American Airlines has asked a U.S. Circuit Court of Appeals to consider overturning a previous ruling that struck down its Northeast Alliance partnership with JetBlue.
In a brief filed with the 1st U.S. Circuit Court of Appeals in Boston this week, American said the previous decision by U.S. District Judge Leo Sorokin, which said the two must end their partnership, could mean significant change in the air industry.
Mainly, the brief said, the decision to terminate the alliance, despite the “absence of any showing of consumer harm” could discourage pro-consumer partnerships, such as the Northeast Alliance, in the future.
“If left unchecked, the district court’s decision will discourage fruitful and lawful collaboration that benefits consumers through increased output, decreased prices, and improved product quality,” American wrote in the brief.
The Northeast Alliance was in place for a little over a year and a half when Judge Sorokin ruled against it. According to the brief, during those 20 months it was active, “flight output—including the number of flights, seats, and options—increased at NEA airports without any relative increase in price.” And, even with that, the “DOJ and several states filed suit and alleged that the NEA violated Section 1 of the Sherman Act.”
American’s appeal recognized that while its partnership with JetBlue was over, overturning the decision would lift an injunction that bars American and JetBlue from entering any other partnerships for the next decade.
Judge Sorokin’s original ruling came down last May. In the ruling, Sorokin said that the two airlines were effectively merging in the Northeast, cutting competition that’s vital for fair pricing and consumer choice.

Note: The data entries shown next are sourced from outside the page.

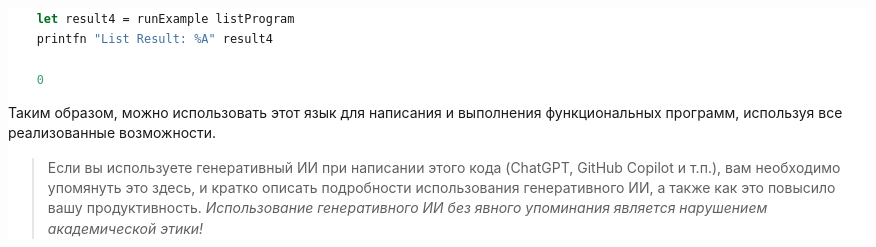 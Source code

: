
 ```fsharp
    let result4 = runExample listProgram
    printfn "List Result: %A" result4

    0
```

Таким образом, можно использовать этот язык для написания и выполнения функциональных программ, используя все реализованные возможности.


> Если вы используете генеративный ИИ при написании этого кода (ChatGPT, GitHub Copilot и т.п.), вам необходимо упомянуть это здесь, и кратко описать подробности использования генеративного ИИ, а также как это повысило вашу продуктивность. *Использование генеративного ИИ без явного упоминания является нарушением академической этики!*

In his opinion, Judge Sorokin noted that the partnerships at the two airlines were effectively merging with the alliance, cutting competition and driving up prices for consumers in the Northeast.
According to Sorokin, the alliance essentially destroyed competition between two major U.S. airlines, making them collaborators instead of competitors. It especially stopped competition between a major legacy airline in American and another airline that was geared to be a disruptive force in the industry and compete with American and other legacy carriers.
JetBlue, for its part, is currently fighting for approval for its acquisition of Spirit Airlines, an acquisition that is also the subject of an antitrust case from the Department of Justice. The ruling on that case should come down soon—closing arguments took place last week.